Dr Musić a lancé la conversation en définissant ce qu’est un aidant : « Ce sont des personnes qui s'occupent d’autres personnes présentant des limitations à court ou à long terme causées par une blessure, une maladie ou toute sorte de handicap. Habituellement, nous les classons comme formels ou naturels, où les premiers sont généralement payés et formés (par exemple, les infirmières) alors que les seconds ne le sont pas (par exemple, les personnes faisant partie du cercle social du patient dans le besoin, comme les conjoints, les enfants ou les amis)". Elle poursuit : « ces personnes reçoivent rarement l'éducation nécessaire aux tâches qu'elles fournissent et qui varient des activités quotidiennes telles que manger, se laver et aller aux toilettes à des activités comme le transport, payer les factures et s'occuper du ménage. Mais elles apportent également une compagnie et un soutien émotionnel ». Lorsque nous parlons des bénéficiaires des soins, Dr Musić souligne qu'il est important de réaliser qu'ils ne sont pas tous âgés : « ils peuvent être de tout âge, allant des enfants et adolescents aux adultes jeunes et plus âgés. Ceci est important car les besoins en soins bucco-dentaires sont différents selon le groupe d'âge ».
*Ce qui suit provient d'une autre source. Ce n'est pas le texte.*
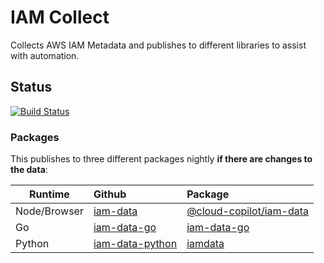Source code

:# IAM Collect
Collects AWS IAM Metadata and publishes to different libraries to assist with automation.

## Status
[![Build Status](https://github.com/cloud-copilot/iam-collect/actions/workflows/update-packages.yml/badge.svg)](https://github.com/cloud-copilot/iam-collect/actions/workflows/update-packages.yml)

### Packages
This publishes to three different packages nightly **if there are changes to the data**:

|Runtime|Github|Package|
|----------|:--------|:---------|
|Node/Browser|[iam-data](https://github.com/cloud-copilot/iam-data)| [@cloud-copilot/iam-data](https://www.npmjs.com/package/@cloud-copilot/iam-data)|
|Go|[iam-data-go](https://github.com/cloud-copilot/iam-data-go)|[iam-data-go](https://pkg.go.dev/github.com/cloud-copilot/iam-data-go/iamdata)|
|Python|[iam-data-python](https://github.com/cloud-copilot/iam-data-python)|[iamdata](https://pypi.org/project/iamdata/)|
Dr Schwendicke met ensuite en contexte ce à quoi les aidants sont confrontés en termes de santé bucco-dentaire dans la population dont ils s'occupent, en commençant par souligner le fait qu'ils sont confrontés à un groupe très hétérogène avec des besoins assez complexes, surtout par rapport à il y a 40 ans : « par exemple , la carie dentaire était principalement une maladie des enfants et des adolescents, suivie de la perte des dents dans la trentaine et la quarantaine, et à l'âge de 60-65 ans, la grande majorité des gens n'avaient plus de dents. Cela a massivement changé avec les succès en prévention. On constate de plus en plus une bonne santé bucco-dentaire et une rétention dentaire, chez les enfants, les adolescents, les adultes et désormais même chez les seniors. Et un nombre de plus en plus faible de personnes ont des prothèses dentaires complètes. Et cela a évidemment un impact sur les aidants, car une prothèse complète est une chose complètement différente à entretenir. S'occuper des dents propres des patients est encore plus difficile ».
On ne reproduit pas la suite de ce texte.